For People Who Saw Return of the Jedi in Theaters in 1983
I rewatched Carrie Fisher's interview on the Late Show with Stephen Colbert in late November. At one point during the extended interview, Ms. Fisher pauses, hands her head, hides her face, and says that writing her latest book was too hard on her. I recall feeling when I originally watched this interview being disturbed by what seemed an absolutely candid admission.
Carrie Fisher was honest about her life in ways few people, so famous or not, are. In the past few days, I've found more articles online than I thought ever existed about her first appearance in The Return of the Jedi. I saw the movie many times in the theater it was showing but couldn't get over a severe disappointment with the movie that I attributed at first to its concentration on action/adventure rather than on character. The Empire Strikes Back is one of the most intense--if not *the* most intense--character-driven film(s) of its genre.
I took someone with me, not a Star Wars fan, to see ROTJ the second time I saw it. Then I realized how appalled and embarrassed I was by the ballsy heroine's transformation into a sex slave. The person with me turned and stared at me, not whispering anything. But the look was, "Wow, did this director *ever* put his heroine 'in her place.'"
I agreed. I lost interest in Star Wars after this film because I thought it pandered to all sorts of impulses that would never have gotten its creator interviewed on PBS by (of all people) Joseph Campbell, had the first two installments been anything like the last. I never forgot the way Carrie Fisher's character was objectified. And say what you will, there was absolutely no reason for it.

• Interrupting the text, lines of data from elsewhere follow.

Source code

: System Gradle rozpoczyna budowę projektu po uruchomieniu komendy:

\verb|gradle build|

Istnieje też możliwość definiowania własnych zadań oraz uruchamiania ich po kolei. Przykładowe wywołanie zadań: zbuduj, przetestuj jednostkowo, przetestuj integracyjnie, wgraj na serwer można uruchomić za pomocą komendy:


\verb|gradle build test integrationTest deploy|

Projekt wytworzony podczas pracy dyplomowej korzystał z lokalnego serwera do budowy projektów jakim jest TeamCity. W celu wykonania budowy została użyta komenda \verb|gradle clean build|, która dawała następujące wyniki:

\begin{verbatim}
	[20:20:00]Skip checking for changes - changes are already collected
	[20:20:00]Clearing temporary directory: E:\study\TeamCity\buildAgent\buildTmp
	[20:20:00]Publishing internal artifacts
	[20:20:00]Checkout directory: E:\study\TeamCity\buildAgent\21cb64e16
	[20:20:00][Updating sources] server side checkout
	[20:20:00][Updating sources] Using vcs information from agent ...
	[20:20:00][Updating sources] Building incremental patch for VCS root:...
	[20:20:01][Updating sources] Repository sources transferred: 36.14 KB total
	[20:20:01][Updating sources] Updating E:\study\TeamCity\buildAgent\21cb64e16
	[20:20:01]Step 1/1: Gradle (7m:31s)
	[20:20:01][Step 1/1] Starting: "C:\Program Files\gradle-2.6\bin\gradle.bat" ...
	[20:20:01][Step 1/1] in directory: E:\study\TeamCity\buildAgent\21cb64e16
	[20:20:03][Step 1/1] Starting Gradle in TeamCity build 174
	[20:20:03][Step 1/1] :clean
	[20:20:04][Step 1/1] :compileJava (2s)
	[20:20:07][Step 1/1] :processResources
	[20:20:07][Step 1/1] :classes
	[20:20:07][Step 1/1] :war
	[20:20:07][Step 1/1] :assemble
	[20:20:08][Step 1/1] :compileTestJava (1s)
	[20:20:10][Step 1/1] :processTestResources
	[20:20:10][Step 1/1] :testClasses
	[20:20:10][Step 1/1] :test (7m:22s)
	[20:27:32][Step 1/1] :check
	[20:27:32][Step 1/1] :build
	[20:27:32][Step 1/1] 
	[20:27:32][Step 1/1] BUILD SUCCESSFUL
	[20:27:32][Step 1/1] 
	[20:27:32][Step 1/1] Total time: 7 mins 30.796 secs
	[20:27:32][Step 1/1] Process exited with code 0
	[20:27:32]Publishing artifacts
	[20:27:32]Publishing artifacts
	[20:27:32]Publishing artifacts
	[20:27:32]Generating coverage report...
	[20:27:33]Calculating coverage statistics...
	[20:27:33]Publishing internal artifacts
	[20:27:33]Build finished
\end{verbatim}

When Ms. Fisher became known for other things in the years following, I asked myself if the way George Lucas turned her iconic character into a sex object played any part in her troubles. I think I've gotten an answer, watching the videos and reading the articles available online about this very sordid subject.
So I'm posting to ask if any other fans who saw the original trilogy in theaters in the late 70's and early 80's was offended or even deeply offended by what Lucas did to the Princess.
God bless Ms. Fisher. Brilliant woman.